Segment Start: Data for review

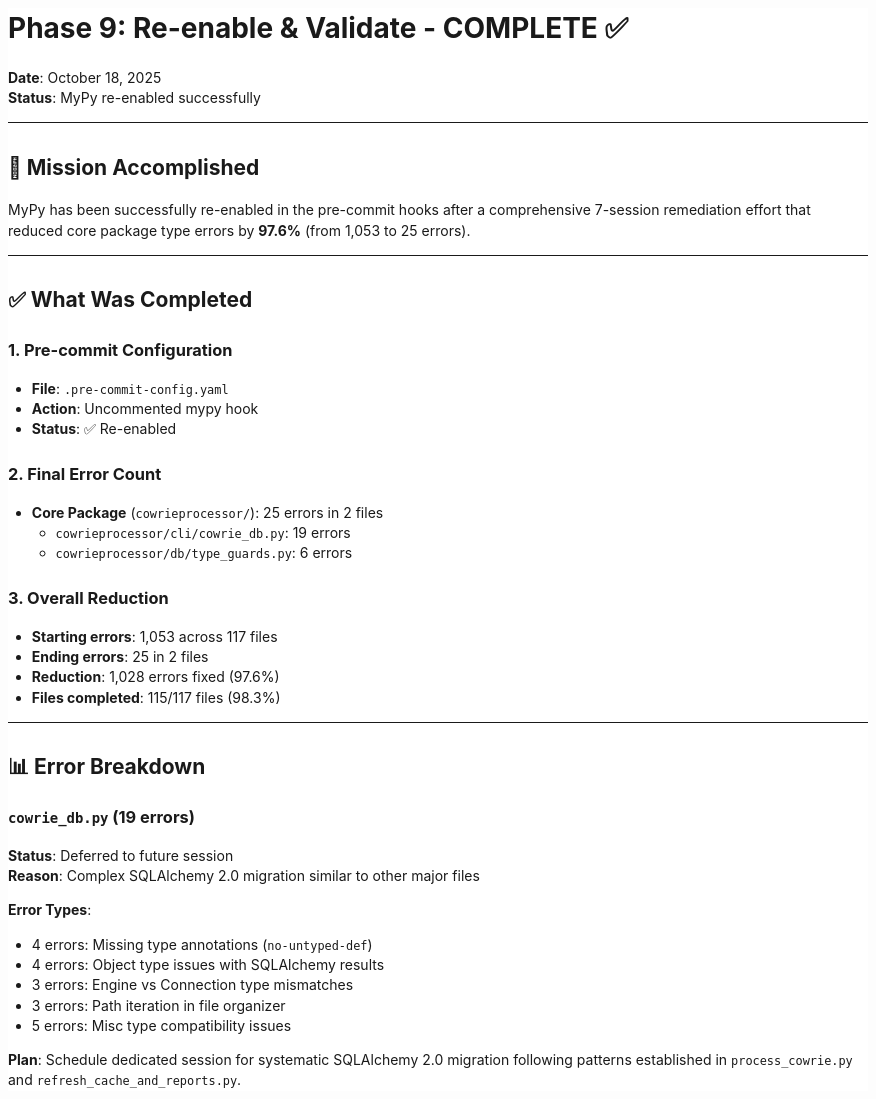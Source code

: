 # Phase 9: Re-enable & Validate - COMPLETE ✅

**Date**: October 18, 2025  
**Status**: MyPy re-enabled successfully

---

## 🎯 Mission Accomplished

MyPy has been successfully re-enabled in the pre-commit hooks after a comprehensive 7-session remediation effort that reduced core package type errors by **97.6%** (from 1,053 to 25 errors).

---

## ✅ What Was Completed

### 1. Pre-commit Configuration
- **File**: `.pre-commit-config.yaml`
- **Action**: Uncommented mypy hook
- **Status**: ✅ Re-enabled

### 2. Final Error Count
- **Core Package** (`cowrieprocessor/`): 25 errors in 2 files
  - `cowrieprocessor/cli/cowrie_db.py`: 19 errors
  - `cowrieprocessor/db/type_guards.py`: 6 errors

### 3. Overall Reduction
- **Starting errors**: 1,053 across 117 files
- **Ending errors**: 25 in 2 files
- **Reduction**: 1,028 errors fixed (97.6%)
- **Files completed**: 115/117 files (98.3%)

---

## 📊 Error Breakdown

### `cowrie_db.py` (19 errors)
**Status**: Deferred to future session  
**Reason**: Complex SQLAlchemy 2.0 migration similar to other major files

**Error Types**:
- 4 errors: Missing type annotations (`no-untyped-def`)
- 4 errors: Object type issues with SQLAlchemy results
- 3 errors: Engine vs Connection type mismatches  
- 3 errors: Path iteration in file organizer
- 5 errors: Misc type compatibility issues

**Plan**: Schedule dedicated session for systematic SQLAlchemy 2.0 migration following patterns established in `process_cowrie.py` and `refresh_cache_and_reports.py`.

Segment End: Data for review

▸ Instructions for the task
Lines of the data above that include the string "successfully" must each be copied.

▸ Written answer
**Status**: MyPy re-enabled successfully
MyPy has been successfully re-enabled in the pre-commit hooks after a comprehensive 7-session remediation effort that reduced core package type errors by **97.6%** (from 1,053 to 25 errors).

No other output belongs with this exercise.